(Entries taken from a collection)
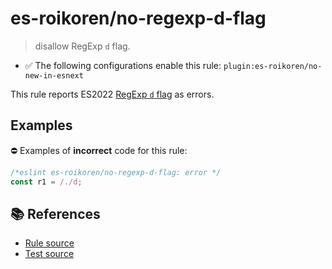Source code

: # es-roikoren/no-regexp-d-flag
> disallow RegExp `d` flag.

- ✅ The following configurations enable this rule: `plugin:es-roikoren/no-new-in-esnext`

This rule reports ES2022 [RegExp `d` flag](https://github.com/tc39/proposal-regexp-match-indices#readme) as errors.

## Examples

⛔ Examples of **incorrect** code for this rule:

```js
/*eslint es-roikoren/no-regexp-d-flag: error */
const r1 = /./d;
```

## 📚 References

- [Rule source](https://github.com/roikoren755/eslint-plugin-es/blob/v2.0.2/src/rules/no-regexp-d-flag.ts)
- [Test source](https://github.com/roikoren755/eslint-plugin-es/blob/v2.0.2/tests/src/rules/no-regexp-d-flag.ts)
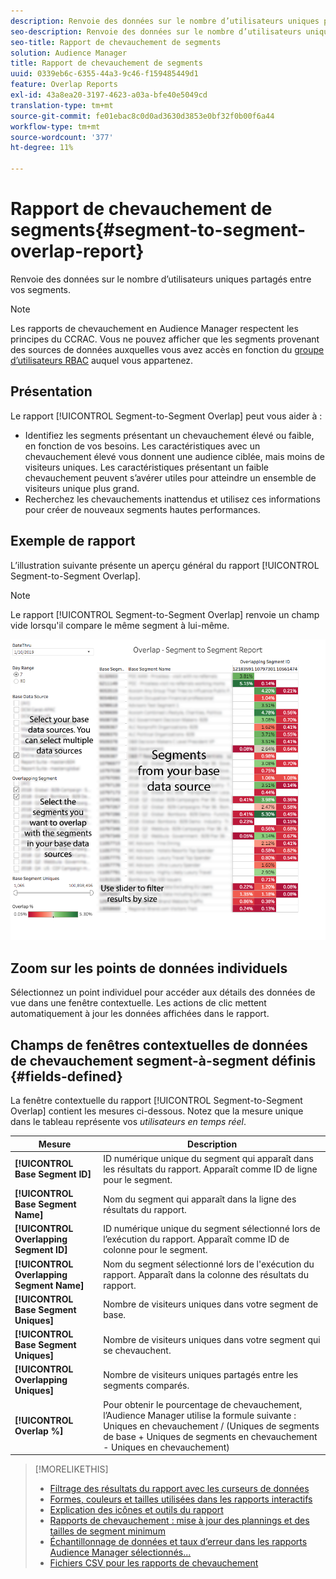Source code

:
 ```yaml
---
description: Renvoie des données sur le nombre d’utilisateurs uniques partagés entre vos segments.
seo-description: Renvoie des données sur le nombre d’utilisateurs uniques partagés entre vos segments.
seo-title: Rapport de chevauchement de segments
solution: Audience Manager
title: Rapport de chevauchement de segments
uuid: 0339eb6c-6355-44a3-9c46-f159485449d1
feature: Overlap Reports
exl-id: 43a8ea20-3197-4623-a03a-bfe40e5049cd
translation-type: tm+mt
source-git-commit: fe01ebac8c0d0ad3630d3853e0bf32f0b00f6a44
workflow-type: tm+mt
source-wordcount: '377'
ht-degree: 11%

---
```


# Rapport de chevauchement de segments{#segment-to-segment-overlap-report}

Renvoie des données sur le nombre d’utilisateurs uniques partagés entre vos segments.

>[!NOTE]
>
>Les rapports de chevauchement en Audience Manager respectent les principes du CCRAC. Vous ne pouvez afficher que les segments provenant des sources de données auxquelles vous avez accès en fonction du [groupe d’utilisateurs RBAC](/help/using/features/administration/administration-overview.md) auquel vous appartenez.

<!-- 

c_segment_segment_overlap.xml

 -->

## Présentation

Le rapport [!UICONTROL Segment-to-Segment Overlap] peut vous aider à :

* Identifiez les segments présentant un chevauchement élevé ou faible, en fonction de vos besoins. Les caractéristiques avec un chevauchement élevé vous donnent une audience ciblée, mais moins de visiteurs uniques. Les caractéristiques présentant un faible chevauchement peuvent s’avérer utiles pour atteindre un ensemble de visiteurs unique plus grand.
* Recherchez les chevauchements inattendus et utilisez ces informations pour créer de nouveaux segments hautes performances.

## Exemple de rapport

L’illustration suivante présente un aperçu général du rapport [!UICONTROL Segment-to-Segment Overlap].

>[!NOTE]
>
>Le rapport [!UICONTROL Segment-to-Segment Overlap] renvoie un champ vide lorsqu&#39;il compare le même segment à lui-même.

![](assets/segment-to-segment-overlap.png)

## Zoom sur les points de données individuels

Sélectionnez un point individuel pour accéder aux détails des données de vue dans une fenêtre contextuelle. Les actions de clic mettent automatiquement à jour les données affichées dans le rapport.

## Champs de fenêtres contextuelles de données de chevauchement segment-à-segment définis {#fields-defined}

<!-- 

r_s2s_data_pop.xml

 -->

La fenêtre contextuelle du rapport [!UICONTROL Segment-to-Segment Overlap] contient les mesures ci-dessous. Notez que la mesure unique dans le tableau représente vos *utilisateurs en temps réel*.

| Mesure | Description |
|---|---|
| **[!UICONTROL Base Segment ID]** | ID numérique unique du segment qui apparaît dans les résultats du rapport. Apparaît comme ID de ligne pour le segment. |
| **[!UICONTROL Base Segment Name]** | Nom du segment qui apparaît dans la ligne des résultats du rapport. |
| **[!UICONTROL Overlapping Segment ID]** | ID numérique unique du segment sélectionné lors de l’exécution du rapport. Apparaît comme ID de colonne pour le segment. |
| **[!UICONTROL Overlapping Segment Name]** | Nom du segment sélectionné lors de l&#39;exécution du rapport. Apparaît dans la colonne des résultats du rapport. |
| **[!UICONTROL Base Segment Uniques]** | Nombre de visiteurs uniques dans votre segment de base. |
| **[!UICONTROL Base Segment Uniques]** | Nombre de visiteurs uniques dans votre segment qui se chevauchent. |
| **[!UICONTROL Overlapping Uniques]** | Nombre de visiteurs uniques partagés entre les segments comparés. |
| **[!UICONTROL Overlap %]** | Pour obtenir le pourcentage de chevauchement, l’Audience Manager utilise la formule suivante : Uniques en chevauchement / (Uniques de segments de base + Uniques de segments en chevauchement - Uniques en chevauchement) |



>[!MORELIKETHIS]
>
>* [Filtrage des résultats du rapport avec les curseurs de données](../../reporting/dynamic-reports/data-sliders.md)
>* [Formes, couleurs et tailles utilisées dans les rapports interactifs](../../reporting/dynamic-reports/interactive-report-technology.md#shapes-colors-sizes)
>* [Explication des icônes et outils du rapport](../../reporting/dynamic-reports/interactive-report-technology.md#icons-tools-explained)
>* [Rapports de chevauchement : mise à jour des plannings et des tailles de segment minimum](../../reporting/dynamic-reports/overlap-minimum-segment-size.md)
>* [Échantillonnage de données et taux d’erreur dans les rapports Audience Manager sélectionnés...](../../reporting/report-sampling.md)
>* [Fichiers CSV pour les rapports de chevauchement](../../reporting/dynamic-reports/overlap-csv-files.md)

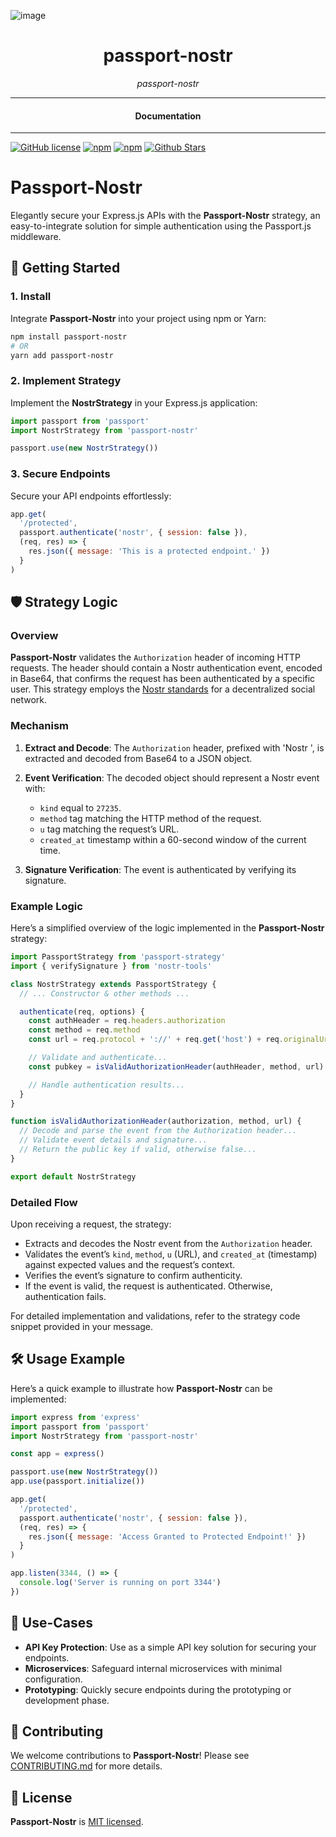 ![image](https://github.com/nosdav/passport-nostr/assets/65864/dd7adb6a-ddec-48d0-9d7f-25c7de53a4be)

<div align="center">  
  <h1>passport-nostr</h1>
</div>

<div align="center">  
<i>passport-nostr</i>
</div>

---

<div align="center">
<h4>Documentation</h4>
</div>

---

[![GitHub license](https://img.shields.io/badge/license-MIT-blue.svg)](https://github.com/nosdav/passport-nostr/blob/gh-pages/LICENSE)
[![npm](https://img.shields.io/npm/v/passport-nostr)](https://npmjs.com/package/passport-nostr)
[![npm](https://img.shields.io/npm/dw/passport-nostr.svg)](https://npmjs.com/package/passport-nostr)
[![Github Stars](https://img.shields.io/github/stars/nosdav/passport-nostr.svg)](https://github.com/nosdav/passport-nostr/)

# Passport-Nostr

Elegantly secure your Express.js APIs with the **Passport-Nostr** strategy, an easy-to-integrate solution for simple authentication using the Passport.js middleware.

## 🚀 Getting Started

### 1. Install

Integrate **Passport-Nostr** into your project using npm or Yarn:

```bash
npm install passport-nostr
# OR
yarn add passport-nostr
```

### 2. Implement Strategy

Implement the **NostrStrategy** in your Express.js application:

```javascript
import passport from 'passport'
import NostrStrategy from 'passport-nostr'

passport.use(new NostrStrategy())
```

### 3. Secure Endpoints

Secure your API endpoints effortlessly:

```javascript
app.get(
  '/protected',
  passport.authenticate('nostr', { session: false }),
  (req, res) => {
    res.json({ message: 'This is a protected endpoint.' })
  }
)
```

## 🛡️ Strategy Logic

### Overview

**Passport-Nostr** validates the `Authorization` header of incoming HTTP requests. The header should contain a Nostr authentication event, encoded in Base64, that confirms the request has been authenticated by a specific user. This strategy employs the [Nostr standards](https://github.com/nostr) for a decentralized social network.

### Mechanism

1. **Extract and Decode**: The `Authorization` header, prefixed with 'Nostr ', is extracted and decoded from Base64 to a JSON object.
2. **Event Verification**: The decoded object should represent a Nostr event with:

   - `kind` equal to `27235`.
   - `method` tag matching the HTTP method of the request.
   - `u` tag matching the request’s URL.
   - `created_at` timestamp within a 60-second window of the current time.

3. **Signature Verification**: The event is authenticated by verifying its signature.

### Example Logic

Here’s a simplified overview of the logic implemented in the **Passport-Nostr** strategy:

```javascript
import PassportStrategy from 'passport-strategy'
import { verifySignature } from 'nostr-tools'

class NostrStrategy extends PassportStrategy {
  // ... Constructor & other methods ...

  authenticate(req, options) {
    const authHeader = req.headers.authorization
    const method = req.method
    const url = req.protocol + '://' + req.get('host') + req.originalUrl

    // Validate and authenticate...
    const pubkey = isValidAuthorizationHeader(authHeader, method, url)

    // Handle authentication results...
  }
}

function isValidAuthorizationHeader(authorization, method, url) {
  // Decode and parse the event from the Authorization header...
  // Validate event details and signature...
  // Return the public key if valid, otherwise false...
}

export default NostrStrategy
```

### Detailed Flow

Upon receiving a request, the strategy:

- Extracts and decodes the Nostr event from the `Authorization` header.
- Validates the event’s `kind`, `method`, `u` (URL), and `created_at` (timestamp) against expected values and the request’s context.
- Verifies the event’s signature to confirm authenticity.
- If the event is valid, the request is authenticated. Otherwise, authentication fails.

For detailed implementation and validations, refer to the strategy code snippet provided in your message.

## 🛠️ Usage Example

Here’s a quick example to illustrate how **Passport-Nostr** can be implemented:

```javascript
import express from 'express'
import passport from 'passport'
import NostrStrategy from 'passport-nostr'

const app = express()

passport.use(new NostrStrategy())
app.use(passport.initialize())

app.get(
  '/protected',
  passport.authenticate('nostr', { session: false }),
  (req, res) => {
    res.json({ message: 'Access Granted to Protected Endpoint!' })
  }
)

app.listen(3344, () => {
  console.log('Server is running on port 3344')
})
```

## 💼 Use-Cases

- **API Key Protection**: Use as a simple API key solution for securing your endpoints.
- **Microservices**: Safeguard internal microservices with minimal configuration.
- **Prototyping**: Quickly secure endpoints during the prototyping or development phase.

## 🤝 Contributing

We welcome contributions to **Passport-Nostr**! Please see [CONTRIBUTING.md](CONTRIBUTING.md) for more details.

## 📄 License

**Passport-Nostr** is [MIT licensed](LICENSE).
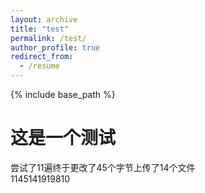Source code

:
```yaml
---
layout: archive
title: "test"
permalink: /test/
author_profile: true
redirect_from:
  - /resume
---
```


{% include base_path %}

这是一个测试
======
尝试了11遍终于更改了45个字节上传了14个文件<br>
1145141919810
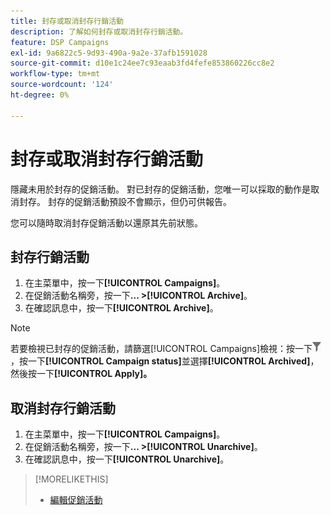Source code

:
 ```yaml
---
title: 封存或取消封存行銷活動
description: 了解如何封存或取消封存行銷活動。
feature: DSP Campaigns
exl-id: 9a6822c5-9d93-490a-9a2e-37afb1591028
source-git-commit: d10e1c24ee7c93eaab3fd4fefe853860226cc8e2
workflow-type: tm+mt
source-wordcount: '124'
ht-degree: 0%

---
```


# 封存或取消封存行銷活動

隱藏未用於封存的促銷活動。 對已封存的促銷活動，您唯一可以採取的動作是取消封存。 封存的促銷活動預設不會顯示，但仍可供報告。

您可以隨時取消封存促銷活動以還原其先前狀態。

## 封存行銷活動

1. 在主菜單中，按一下&#x200B;**[!UICONTROL Campaigns]**。
1. 在促銷活動名稱旁，按一下&#x200B;**... >[!UICONTROL Archive]**。
1. 在確認訊息中，按一下&#x200B;**[!UICONTROL Archive]**。

>[!NOTE]
>
>若要檢視已封存的促銷活動，請篩選[!UICONTROL Campaigns]檢視：按一下![篩選按鈕](/help/dsp/assets/filter.png)，按一下&#x200B;**[!UICONTROL Campaign status]**&#x200B;並選擇&#x200B;**[!UICONTROL Archived]**，然後按一下&#x200B;**[!UICONTROL Apply]。**

## 取消封存行銷活動

1. 在主菜單中，按一下&#x200B;**[!UICONTROL Campaigns]**。
1. 在促銷活動名稱旁，按一下&#x200B;**... >[!UICONTROL Unarchive]**。
1. 在確認訊息中，按一下&#x200B;**[!UICONTROL Unarchive]**。

>[!MORELIKETHIS]
>
>* [編輯促銷活動](campaign-edit.md)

YOUR GOAL ▸ Among the records above, which lines hold the word "npmjs"? Copy each one.

RESULT OF THE EXERCISE ▸
[![npm](https://img.shields.io/npm/v/passport-nostr)](https://npmjs.com/package/passport-nostr)
[![npm](https://img.shields.io/npm/dw/passport-nostr.svg)](https://npmjs.com/package/passport-nostr)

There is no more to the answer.